** Source material follows **

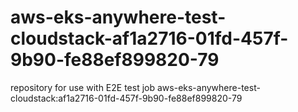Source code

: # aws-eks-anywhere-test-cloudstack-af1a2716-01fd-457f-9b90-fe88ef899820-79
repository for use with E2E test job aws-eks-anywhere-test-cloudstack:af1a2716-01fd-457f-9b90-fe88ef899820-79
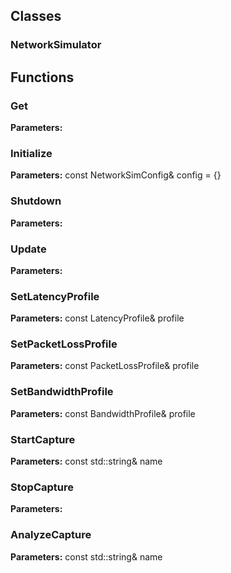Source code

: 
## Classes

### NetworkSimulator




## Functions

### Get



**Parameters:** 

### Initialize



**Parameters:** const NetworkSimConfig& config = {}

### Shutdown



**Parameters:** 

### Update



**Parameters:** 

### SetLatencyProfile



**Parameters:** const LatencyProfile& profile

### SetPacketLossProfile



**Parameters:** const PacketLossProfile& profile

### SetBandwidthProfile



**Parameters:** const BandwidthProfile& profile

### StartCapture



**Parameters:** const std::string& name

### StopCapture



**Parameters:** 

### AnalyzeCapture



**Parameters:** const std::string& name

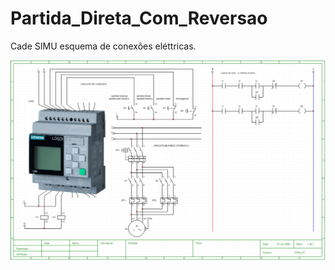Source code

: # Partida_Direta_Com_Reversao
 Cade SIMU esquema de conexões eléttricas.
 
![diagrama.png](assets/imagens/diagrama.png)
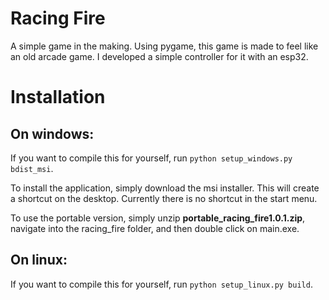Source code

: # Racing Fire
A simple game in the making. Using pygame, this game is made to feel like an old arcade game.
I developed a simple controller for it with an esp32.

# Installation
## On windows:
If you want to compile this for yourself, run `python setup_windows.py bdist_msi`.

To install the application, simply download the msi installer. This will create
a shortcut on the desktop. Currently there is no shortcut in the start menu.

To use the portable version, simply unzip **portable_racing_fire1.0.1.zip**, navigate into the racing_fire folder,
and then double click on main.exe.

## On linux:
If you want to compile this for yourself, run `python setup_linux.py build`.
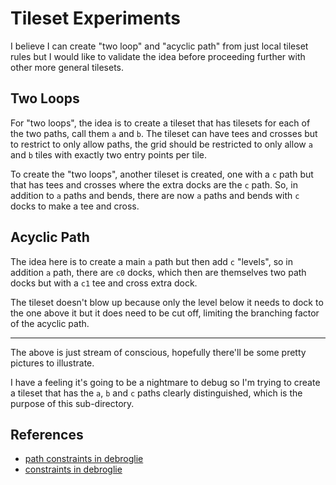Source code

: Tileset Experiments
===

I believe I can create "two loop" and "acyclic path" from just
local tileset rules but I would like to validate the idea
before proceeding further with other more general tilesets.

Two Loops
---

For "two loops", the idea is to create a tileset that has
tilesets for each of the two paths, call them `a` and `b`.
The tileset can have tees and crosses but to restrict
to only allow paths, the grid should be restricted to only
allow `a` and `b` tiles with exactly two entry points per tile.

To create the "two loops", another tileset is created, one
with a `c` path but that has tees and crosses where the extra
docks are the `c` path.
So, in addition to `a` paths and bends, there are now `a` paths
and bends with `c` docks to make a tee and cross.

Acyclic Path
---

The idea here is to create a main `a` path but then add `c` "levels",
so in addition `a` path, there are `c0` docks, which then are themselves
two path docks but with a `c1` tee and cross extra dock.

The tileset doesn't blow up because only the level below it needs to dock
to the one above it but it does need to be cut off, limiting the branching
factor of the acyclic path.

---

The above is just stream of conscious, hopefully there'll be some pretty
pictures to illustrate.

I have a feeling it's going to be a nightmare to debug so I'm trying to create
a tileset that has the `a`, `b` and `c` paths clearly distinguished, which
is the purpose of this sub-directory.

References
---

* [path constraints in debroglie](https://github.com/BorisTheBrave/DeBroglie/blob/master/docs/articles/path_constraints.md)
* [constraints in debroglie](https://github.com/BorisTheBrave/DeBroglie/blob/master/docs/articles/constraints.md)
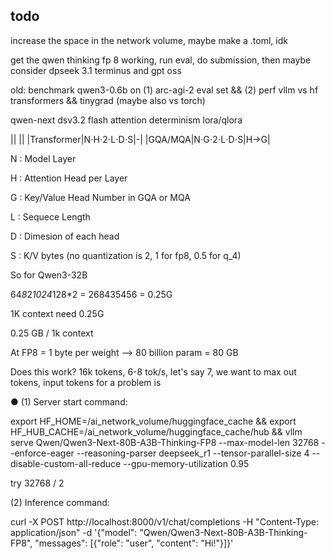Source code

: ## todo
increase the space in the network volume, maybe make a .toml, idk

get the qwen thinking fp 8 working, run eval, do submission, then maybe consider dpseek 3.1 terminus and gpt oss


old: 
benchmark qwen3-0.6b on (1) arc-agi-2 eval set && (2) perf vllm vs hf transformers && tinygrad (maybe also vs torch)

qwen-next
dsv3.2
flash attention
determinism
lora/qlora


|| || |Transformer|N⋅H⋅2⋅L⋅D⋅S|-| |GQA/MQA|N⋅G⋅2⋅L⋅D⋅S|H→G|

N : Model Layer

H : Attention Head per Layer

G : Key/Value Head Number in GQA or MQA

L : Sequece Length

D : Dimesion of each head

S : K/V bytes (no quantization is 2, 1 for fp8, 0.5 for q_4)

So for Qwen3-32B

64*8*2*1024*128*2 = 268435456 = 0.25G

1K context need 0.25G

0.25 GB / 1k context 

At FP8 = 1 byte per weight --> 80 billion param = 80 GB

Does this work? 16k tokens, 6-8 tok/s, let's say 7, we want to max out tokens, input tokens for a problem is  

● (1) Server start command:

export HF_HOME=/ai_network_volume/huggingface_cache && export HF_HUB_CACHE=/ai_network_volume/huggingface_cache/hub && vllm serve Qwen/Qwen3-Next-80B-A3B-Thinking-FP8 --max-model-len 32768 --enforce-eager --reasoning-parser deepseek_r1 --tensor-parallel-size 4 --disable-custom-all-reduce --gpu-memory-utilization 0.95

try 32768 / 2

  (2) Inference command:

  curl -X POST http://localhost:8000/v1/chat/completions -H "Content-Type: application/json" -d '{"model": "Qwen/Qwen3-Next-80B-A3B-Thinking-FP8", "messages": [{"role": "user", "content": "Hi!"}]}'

** End of Source material **

An exact copy of every entry, minus the pictures, is what you should return.

## Output for this task
Source code

: # aws-eks-anywhere-test-cloudstack-af1a2716-01fd-457f-9b90-fe88ef899820-79
repository for use with E2E test job aws-eks-anywhere-test-cloudstack:af1a2716-01fd-457f-9b90-fe88ef899820-79
Source code

: 
## Classes

### NetworkSimulator




## Functions

### Get



**Parameters:** 

### Initialize



**Parameters:** const NetworkSimConfig& config = {}

### Shutdown



**Parameters:** 

### Update



**Parameters:** 

### SetLatencyProfile



**Parameters:** const LatencyProfile& profile

### SetPacketLossProfile



**Parameters:** const PacketLossProfile& profile

### SetBandwidthProfile



**Parameters:** const BandwidthProfile& profile

### StartCapture



**Parameters:** const std::string& name

### StopCapture



**Parameters:** 

### AnalyzeCapture



**Parameters:** const std::string& name

Source code

: # Partida_Direta_Com_Reversao
 Cade SIMU esquema de conexões eléttricas.
 
![diagrama.png](assets/imagens/diagrama.png)
Source code

: # Racing Fire
A simple game in the making. Using pygame, this game is made to feel like an old arcade game.
I developed a simple controller for it with an esp32.

# Installation
## On windows:
If you want to compile this for yourself, run `python setup_windows.py bdist_msi`.

To install the application, simply download the msi installer. This will create
a shortcut on the desktop. Currently there is no shortcut in the start menu.

To use the portable version, simply unzip **portable_racing_fire1.0.1.zip**, navigate into the racing_fire folder,
and then double click on main.exe.

## On linux:
If you want to compile this for yourself, run `python setup_linux.py build`.
Source code

: Tileset Experiments
===

I believe I can create "two loop" and "acyclic path" from just
local tileset rules but I would like to validate the idea
before proceeding further with other more general tilesets.

Two Loops
---

For "two loops", the idea is to create a tileset that has
tilesets for each of the two paths, call them `a` and `b`.
The tileset can have tees and crosses but to restrict
to only allow paths, the grid should be restricted to only
allow `a` and `b` tiles with exactly two entry points per tile.

To create the "two loops", another tileset is created, one
with a `c` path but that has tees and crosses where the extra
docks are the `c` path.
So, in addition to `a` paths and bends, there are now `a` paths
and bends with `c` docks to make a tee and cross.

Acyclic Path
---

The idea here is to create a main `a` path but then add `c` "levels",
so in addition `a` path, there are `c0` docks, which then are themselves
two path docks but with a `c1` tee and cross extra dock.

The tileset doesn't blow up because only the level below it needs to dock
to the one above it but it does need to be cut off, limiting the branching
factor of the acyclic path.

---

The above is just stream of conscious, hopefully there'll be some pretty
pictures to illustrate.

I have a feeling it's going to be a nightmare to debug so I'm trying to create
a tileset that has the `a`, `b` and `c` paths clearly distinguished, which
is the purpose of this sub-directory.

References
---

* [path constraints in debroglie](https://github.com/BorisTheBrave/DeBroglie/blob/master/docs/articles/path_constraints.md)
* [constraints in debroglie](https://github.com/BorisTheBrave/DeBroglie/blob/master/docs/articles/constraints.md)
Source code

: ## todo
increase the space in the network volume, maybe make a .toml, idk

get the qwen thinking fp 8 working, run eval, do submission, then maybe consider dpseek 3.1 terminus and gpt oss


old: 
benchmark qwen3-0.6b on (1) arc-agi-2 eval set && (2) perf vllm vs hf transformers && tinygrad (maybe also vs torch)

qwen-next
dsv3.2
flash attention
determinism
lora/qlora


|| || |Transformer|N⋅H⋅2⋅L⋅D⋅S|-| |GQA/MQA|N⋅G⋅2⋅L⋅D⋅S|H→G|

N : Model Layer

H : Attention Head per Layer

G : Key/Value Head Number in GQA or MQA

L : Sequece Length

D : Dimesion of each head

S : K/V bytes (no quantization is 2, 1 for fp8, 0.5 for q_4)

So for Qwen3-32B

64*8*2*1024*128*2 = 268435456 = 0.25G

1K context need 0.25G

0.25 GB / 1k context 

At FP8 = 1 byte per weight --> 80 billion param = 80 GB

Does this work? 16k tokens, 6-8 tok/s, let's say 7, we want to max out tokens, input tokens for a problem is  

● (1) Server start command:

export HF_HOME=/ai_network_volume/huggingface_cache && export HF_HUB_CACHE=/ai_network_volume/huggingface_cache/hub && vllm serve Qwen/Qwen3-Next-80B-A3B-Thinking-FP8 --max-model-len 32768 --enforce-eager --reasoning-parser deepseek_r1 --tensor-parallel-size 4 --disable-custom-all-reduce --gpu-memory-utilization 0.95

try 32768 / 2

  (2) Inference command:

  curl -X POST http://localhost:8000/v1/chat/completions -H "Content-Type: application/json" -d '{"model": "Qwen/Qwen3-Next-80B-A3B-Thinking-FP8", "messages": [{"role": "user", "content": "Hi!"}]}'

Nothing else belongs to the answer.